## TASK DETAILS
In the data that follows, determine how many lines contain the word "logs", and give only that number.

Start of WORKING DATA

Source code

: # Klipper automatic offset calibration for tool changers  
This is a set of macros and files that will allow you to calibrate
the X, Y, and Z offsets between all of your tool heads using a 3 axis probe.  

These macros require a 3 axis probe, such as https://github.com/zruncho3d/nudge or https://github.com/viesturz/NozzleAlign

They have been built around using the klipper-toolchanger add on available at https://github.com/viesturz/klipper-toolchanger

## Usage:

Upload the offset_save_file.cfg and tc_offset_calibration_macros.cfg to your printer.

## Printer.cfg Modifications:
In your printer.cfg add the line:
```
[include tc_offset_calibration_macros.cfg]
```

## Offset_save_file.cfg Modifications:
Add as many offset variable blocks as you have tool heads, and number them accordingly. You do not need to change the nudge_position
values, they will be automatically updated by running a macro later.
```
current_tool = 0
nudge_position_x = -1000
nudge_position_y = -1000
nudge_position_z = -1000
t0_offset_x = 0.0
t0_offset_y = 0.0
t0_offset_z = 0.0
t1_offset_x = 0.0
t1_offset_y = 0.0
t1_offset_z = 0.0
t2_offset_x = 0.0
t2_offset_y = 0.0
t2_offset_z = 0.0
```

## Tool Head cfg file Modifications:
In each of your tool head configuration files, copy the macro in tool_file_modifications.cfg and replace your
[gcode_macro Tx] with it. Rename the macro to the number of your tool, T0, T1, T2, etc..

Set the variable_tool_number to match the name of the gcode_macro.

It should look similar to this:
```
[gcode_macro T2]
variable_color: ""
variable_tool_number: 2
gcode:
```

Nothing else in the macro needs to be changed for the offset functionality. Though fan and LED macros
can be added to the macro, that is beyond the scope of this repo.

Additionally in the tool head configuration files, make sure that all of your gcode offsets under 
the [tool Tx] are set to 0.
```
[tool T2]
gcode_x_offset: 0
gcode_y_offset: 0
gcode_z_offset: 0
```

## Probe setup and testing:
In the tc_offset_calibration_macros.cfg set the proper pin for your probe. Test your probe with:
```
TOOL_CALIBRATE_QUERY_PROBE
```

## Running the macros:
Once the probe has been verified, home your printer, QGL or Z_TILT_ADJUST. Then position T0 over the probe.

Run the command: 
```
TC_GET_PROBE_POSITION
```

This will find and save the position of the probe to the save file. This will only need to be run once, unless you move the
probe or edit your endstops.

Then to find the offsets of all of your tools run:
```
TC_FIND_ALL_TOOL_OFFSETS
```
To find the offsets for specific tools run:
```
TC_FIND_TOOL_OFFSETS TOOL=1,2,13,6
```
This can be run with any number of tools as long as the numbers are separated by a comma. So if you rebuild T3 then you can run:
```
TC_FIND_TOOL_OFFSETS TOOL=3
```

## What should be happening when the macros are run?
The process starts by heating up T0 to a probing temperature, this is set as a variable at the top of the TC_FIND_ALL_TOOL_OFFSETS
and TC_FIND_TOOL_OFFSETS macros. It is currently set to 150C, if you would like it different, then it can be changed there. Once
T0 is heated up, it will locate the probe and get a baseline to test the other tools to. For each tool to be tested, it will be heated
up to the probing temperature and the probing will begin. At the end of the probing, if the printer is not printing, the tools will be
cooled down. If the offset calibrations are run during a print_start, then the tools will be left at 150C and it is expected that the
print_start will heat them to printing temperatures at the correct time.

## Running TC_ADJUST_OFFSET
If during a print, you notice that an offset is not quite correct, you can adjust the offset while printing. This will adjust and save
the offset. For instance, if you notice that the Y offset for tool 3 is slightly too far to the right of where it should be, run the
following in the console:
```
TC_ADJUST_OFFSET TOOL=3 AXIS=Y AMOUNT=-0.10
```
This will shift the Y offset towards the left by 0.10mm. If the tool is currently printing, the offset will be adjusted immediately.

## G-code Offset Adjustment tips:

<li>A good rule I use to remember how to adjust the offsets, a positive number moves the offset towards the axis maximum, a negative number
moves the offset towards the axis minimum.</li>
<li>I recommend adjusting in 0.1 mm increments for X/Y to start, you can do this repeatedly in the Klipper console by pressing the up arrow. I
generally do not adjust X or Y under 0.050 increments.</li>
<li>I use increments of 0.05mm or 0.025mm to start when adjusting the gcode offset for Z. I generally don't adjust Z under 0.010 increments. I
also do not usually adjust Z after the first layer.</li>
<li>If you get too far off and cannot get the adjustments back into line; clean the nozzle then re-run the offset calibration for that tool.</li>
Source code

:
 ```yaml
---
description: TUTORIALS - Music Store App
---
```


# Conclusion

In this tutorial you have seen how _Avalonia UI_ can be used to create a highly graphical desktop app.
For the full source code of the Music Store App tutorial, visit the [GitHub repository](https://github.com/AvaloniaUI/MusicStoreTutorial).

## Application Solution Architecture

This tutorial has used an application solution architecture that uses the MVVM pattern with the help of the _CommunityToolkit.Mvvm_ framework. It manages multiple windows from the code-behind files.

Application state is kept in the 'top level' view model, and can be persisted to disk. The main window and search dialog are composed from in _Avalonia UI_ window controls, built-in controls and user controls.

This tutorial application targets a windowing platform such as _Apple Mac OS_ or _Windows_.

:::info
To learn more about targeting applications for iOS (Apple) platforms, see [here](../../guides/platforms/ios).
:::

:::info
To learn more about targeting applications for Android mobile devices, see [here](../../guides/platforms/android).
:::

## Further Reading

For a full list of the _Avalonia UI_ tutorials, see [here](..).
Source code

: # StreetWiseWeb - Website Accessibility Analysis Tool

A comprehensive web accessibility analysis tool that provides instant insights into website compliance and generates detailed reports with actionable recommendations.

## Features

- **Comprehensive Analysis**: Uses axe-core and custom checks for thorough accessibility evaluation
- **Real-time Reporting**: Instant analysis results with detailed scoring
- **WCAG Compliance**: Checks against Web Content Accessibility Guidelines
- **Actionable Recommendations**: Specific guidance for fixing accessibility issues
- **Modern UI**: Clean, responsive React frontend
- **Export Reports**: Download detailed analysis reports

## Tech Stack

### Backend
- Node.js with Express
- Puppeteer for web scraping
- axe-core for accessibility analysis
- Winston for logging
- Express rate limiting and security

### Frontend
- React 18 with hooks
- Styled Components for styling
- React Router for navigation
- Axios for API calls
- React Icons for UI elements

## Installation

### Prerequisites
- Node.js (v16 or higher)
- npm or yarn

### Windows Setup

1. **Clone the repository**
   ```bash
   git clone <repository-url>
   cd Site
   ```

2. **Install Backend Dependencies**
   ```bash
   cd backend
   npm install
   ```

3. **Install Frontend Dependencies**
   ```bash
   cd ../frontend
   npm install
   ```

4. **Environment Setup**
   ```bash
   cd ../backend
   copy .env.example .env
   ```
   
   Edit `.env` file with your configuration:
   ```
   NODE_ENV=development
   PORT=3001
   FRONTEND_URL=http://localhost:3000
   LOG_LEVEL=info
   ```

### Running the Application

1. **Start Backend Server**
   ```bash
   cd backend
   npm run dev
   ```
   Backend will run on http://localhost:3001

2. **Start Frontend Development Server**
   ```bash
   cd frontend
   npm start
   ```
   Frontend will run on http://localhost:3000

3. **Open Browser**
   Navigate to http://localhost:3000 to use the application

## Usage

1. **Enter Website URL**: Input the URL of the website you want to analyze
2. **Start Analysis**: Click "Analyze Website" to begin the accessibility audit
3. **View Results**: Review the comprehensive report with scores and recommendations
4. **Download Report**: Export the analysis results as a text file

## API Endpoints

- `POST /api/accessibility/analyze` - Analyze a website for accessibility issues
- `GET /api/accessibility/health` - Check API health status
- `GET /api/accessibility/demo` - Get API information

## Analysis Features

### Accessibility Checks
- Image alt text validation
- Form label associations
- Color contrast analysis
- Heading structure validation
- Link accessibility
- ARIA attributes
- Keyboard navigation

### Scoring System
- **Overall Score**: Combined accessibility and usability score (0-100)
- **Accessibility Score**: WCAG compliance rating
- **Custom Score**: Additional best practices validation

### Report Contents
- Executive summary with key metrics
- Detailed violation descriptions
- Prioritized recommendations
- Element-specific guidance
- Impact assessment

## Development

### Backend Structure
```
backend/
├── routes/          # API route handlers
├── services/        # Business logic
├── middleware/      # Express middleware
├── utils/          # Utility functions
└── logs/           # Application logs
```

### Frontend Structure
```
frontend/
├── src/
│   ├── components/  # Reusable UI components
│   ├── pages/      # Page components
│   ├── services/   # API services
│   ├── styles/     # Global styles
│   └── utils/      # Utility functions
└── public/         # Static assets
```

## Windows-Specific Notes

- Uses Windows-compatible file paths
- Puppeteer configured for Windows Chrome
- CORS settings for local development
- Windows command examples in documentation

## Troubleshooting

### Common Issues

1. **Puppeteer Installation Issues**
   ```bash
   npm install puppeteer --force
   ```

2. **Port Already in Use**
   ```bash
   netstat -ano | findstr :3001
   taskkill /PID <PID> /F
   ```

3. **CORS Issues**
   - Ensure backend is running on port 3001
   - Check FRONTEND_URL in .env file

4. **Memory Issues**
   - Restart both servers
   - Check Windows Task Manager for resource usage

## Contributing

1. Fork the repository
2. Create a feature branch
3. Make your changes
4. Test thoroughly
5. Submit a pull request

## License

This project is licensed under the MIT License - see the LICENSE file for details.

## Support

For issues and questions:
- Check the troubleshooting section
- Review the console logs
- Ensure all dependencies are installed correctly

End of WORKING DATA

## TASK SOLUTION
2